Атрибуция картины долго не была безусловной. Высказывались предположения, сомнения. Не совместимая со временем техническая сторона — этюдность заставляла говорить об Андрее Матвееве. Пусть того не было в момент смерти Петра в Петербурге, зато этюдным казался его двойной портрет, так называемый «Автопортрет художника с женой», единственный среди массы современных полотен. Традиция? Картина поступила в Академию художеств в 1762 году из Зимнего дворца и в первых каталогах — 1762–1772 и 1773 годов числилась безымянной, просто «портрет писанной с усопшего государя императора Петра Великого». Ссылку П. Н. Петрова на приемный список хранившего академическую коллекцию художника Кирилла Головачевского, где якобы указывалась принадлежность вещи Ивану Никитину, проверить не удалось. Да если такой список и существовал, он был составлен позже вышеназванных каталогов и, значит, впервые появившееся в нем имя не имело достаточного обоснования.

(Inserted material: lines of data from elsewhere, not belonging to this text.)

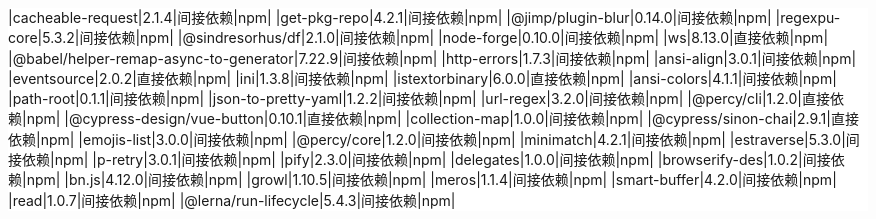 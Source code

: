 |cacheable-request|2.1.4|间接依赖|npm|
|get-pkg-repo|4.2.1|间接依赖|npm|
|@jimp/plugin-blur|0.14.0|间接依赖|npm|
|regexpu-core|5.3.2|间接依赖|npm|
|@sindresorhus/df|2.1.0|间接依赖|npm|
|node-forge|0.10.0|间接依赖|npm|
|ws|8.13.0|直接依赖|npm|
|@babel/helper-remap-async-to-generator|7.22.9|间接依赖|npm|
|http-errors|1.7.3|间接依赖|npm|
|ansi-align|3.0.1|间接依赖|npm|
|eventsource|2.0.2|直接依赖|npm|
|ini|1.3.8|间接依赖|npm|
|istextorbinary|6.0.0|直接依赖|npm|
|ansi-colors|4.1.1|间接依赖|npm|
|path-root|0.1.1|间接依赖|npm|
|json-to-pretty-yaml|1.2.2|间接依赖|npm|
|url-regex|3.2.0|间接依赖|npm|
|@percy/cli|1.2.0|直接依赖|npm|
|@cypress-design/vue-button|0.10.1|直接依赖|npm|
|collection-map|1.0.0|间接依赖|npm|
|@cypress/sinon-chai|2.9.1|直接依赖|npm|
|emojis-list|3.0.0|间接依赖|npm|
|@percy/core|1.2.0|间接依赖|npm|
|minimatch|4.2.1|间接依赖|npm|
|estraverse|5.3.0|间接依赖|npm|
|p-retry|3.0.1|间接依赖|npm|
|pify|2.3.0|间接依赖|npm|
|delegates|1.0.0|间接依赖|npm|
|browserify-des|1.0.2|间接依赖|npm|
|bn.js|4.12.0|间接依赖|npm|
|growl|1.10.5|间接依赖|npm|
|meros|1.1.4|间接依赖|npm|
|smart-buffer|4.2.0|间接依赖|npm|
|read|1.0.7|间接依赖|npm|
|@lerna/run-lifecycle|5.4.3|间接依赖|npm|
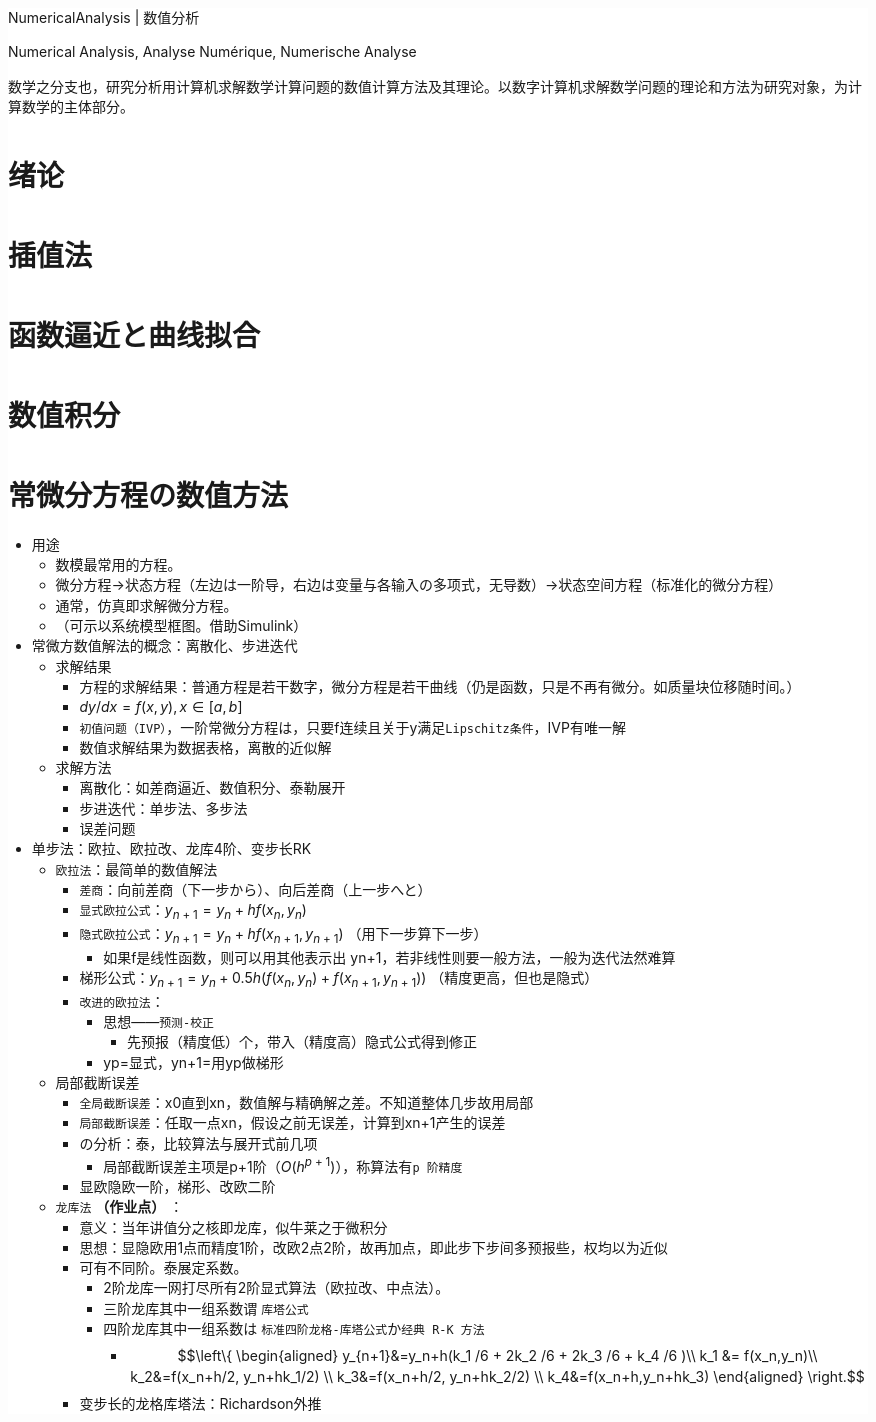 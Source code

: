 NumericalAnalysis | 数值分析

Numerical Analysis, Analyse Numérique, Numerische Analyse

数学之分支也，研究分析用计算机求解数学计算问题的数值计算方法及其理论。以数字计算机求解数学问题的理论和方法为研究对象，为计算数学的主体部分。

# 绪论

# 插值法

# 函数逼近と曲线拟合

# 数值积分

# 常微分方程の数值方法

- 用途
    - 数模最常用的方程。
    - 微分方程→状态方程（左边は一阶导，右边は变量与各输入の多项式，无导数）→状态空间方程（标准化的微分方程）
    - 通常，仿真即求解微分方程。
    - （可示以系统模型框图。借助Simulink）
- 常微方数值解法的概念：离散化、步进迭代
    - 求解结果
        - 方程的求解结果：普通方程是若干数字，微分方程是若干曲线（仍是函数，只是不再有微分。如质量块位移随时间。）
        - $dy/dx = f(x,y), x∈[a,b]$
        - `初值问题（IVP）`，一阶常微分方程は，只要f连续且关于y满足`Lipschitz条件`，IVP有唯一解
        - 数值求解结果为数据表格，离散的近似解
    - 求解方法
        - 离散化：如差商逼近、数值积分、泰勒展开
        - 步进迭代：单步法、多步法
        - 误差问题
- 单步法：欧拉、欧拉改、龙库4阶、变步长RK
    - `欧拉法`：最简单的数值解法
        - `差商`：向前差商（下一步から）、向后差商（上一步へと）
        - `显式欧拉公式`：$y_{n+1} = y_n + hf(x_n, y_n)$
        - `隐式欧拉公式`：$y_{n+1} = y_n + hf(x_{n+1}, y_{n+1})$ （用下一步算下一步）
            - 如果f是线性函数，则可以用其他表示出 yn+1，若非线性则要一般方法，一般为迭代法然难算
        - 梯形公式：$y_{n+1} = y_n + 0.5 h (f(x_n, y_n) + f(x_{n+1}, y_{n+1}))$ （精度更高，但也是隐式）
        - `改进的欧拉法`：
            - 思想——`预测-校正`
                - 先预报（精度低）个，带入（精度高）隐式公式得到修正
            - yp=显式，yn+1=用yp做梯形
    - 局部截断误差
        - `全局截断误差`：x0直到xn，数值解与精确解之差。不知道整体几步故用局部
        - `局部截断误差`：任取一点xn，假设之前无误差，计算到xn+1产生的误差
        - の分析：泰，比较算法与展开式前几项
            - 局部截断误差主项是p+1阶（$O(h^{p+1})$），称算法有`p 阶精度`
        - 显欧隐欧一阶，梯形、改欧二阶
    - `龙库法` **（作业点）** ：
        - 意义：当年讲值分之核即龙库，似牛莱之于微积分
        - 思想：显隐欧用1点而精度1阶，改欧2点2阶，故再加点，即此步下步间多预报些，权均以为近似
        - 可有不同阶。泰展定系数。
            - 2阶龙库一网打尽所有2阶显式算法（欧拉改、中点法）。
            - 三阶龙库其中一组系数谓 `库塔公式`
            - 四阶龙库其中一组系数は `标准四阶龙格-库塔公式`か`经典 R-K 方法`
                - $$\left\{ \begin{aligned}     y_{n+1}&=y_n+h(k_1 /6 + 2k_2 /6 + 2k_3 /6 + k_4 /6 )\\    k_1 &= f(x_n,y_n)\\         k_2&=f(x_n+h/2, y_n+hk_1/2) \\      k_3&=f(x_n+h/2, y_n+hk_2/2) \\      k_4&=f(x_n+h,y_n+hk_3)     \end{aligned} \right.$$
        - 变步长的龙格库塔法：Richardson外推
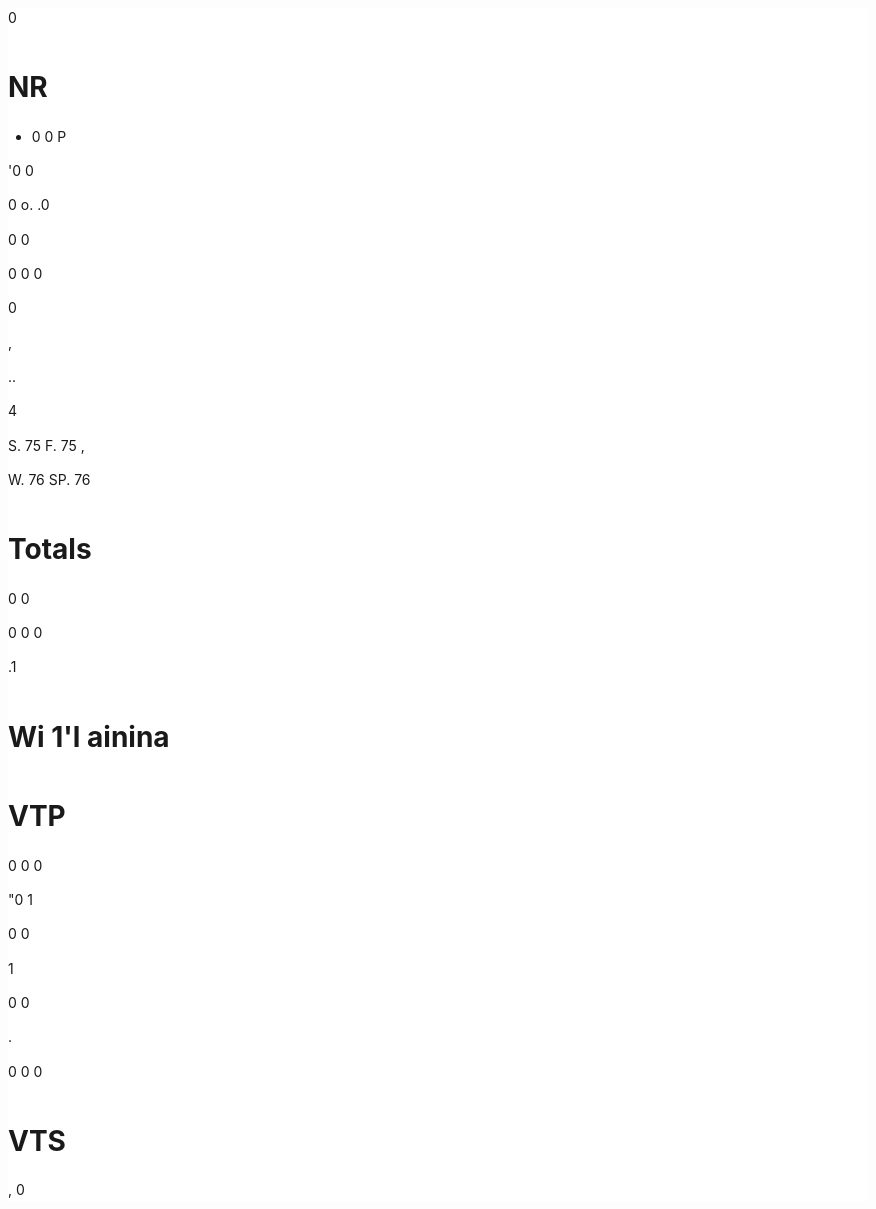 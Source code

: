 0

# NR

- 0 0 P

'0 0

0 o. .0

0 0

0 0 0

0

,

..

4

S. 75 F. 75 ,

W. 76 SP. 76

# Totals

0 0

0 0 0

.1

# Wi 1'l ainina

# VTP

0 0 0

"0 1

0 0

1

0 0

.

0 0 0

# VTS

, 0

В свою очередь A. Л. Майер в составленной им в 1834 году записке о старом Зимнем дворце и палате, где умер Петр, указывает, что в описи академических картин, которую ему показывал тогдашний хранитель музея Академии А. Г. Ухтомский, картина значилась как произведение Штеринберга, художника, не существующего в анналах истории русского искусства. К началу 70-х годов прошлого века, когда стала вестись работа по изданию академического каталога, в рукописных списках она приписывалась И. Г. Таннауеру, и, по существу, только на основании сравнительного анализа П. Н. Петров и А. А. Васильчиков выдвинули мысль о принадлежности «Петра на смертном ложе» Ивану Никитину — сравнительного анализа и содержания образа. Никогда раньше, да и долгие десятилетия позже русским художникам не будет доступно такое полное выражение в живописи внутреннего своего переживания. Лишь в преддверии нашего столетия почерк живописца станет прямым зеркалом его чувства во всем — от композиции, точки зрения, цвета до ритма мазка. Никитин в порыве человеческого отчаяния делает фантастический, немыслимый скачок во времени, и его «Петр» получает от историков определение неоконченного, незавершенного, этюдного, хотя этюда как такового русские живописцы тех лет себе попросту не представляли: они не испытывали потребности в записи частного впечатления от увиденного. Итак, петровские годы кончились. Что же в результате? Личная трагедия художника, его собственная внутренняя потеря и почти мгновенный отказ от всего того, что олицетворял собой умерший Петр.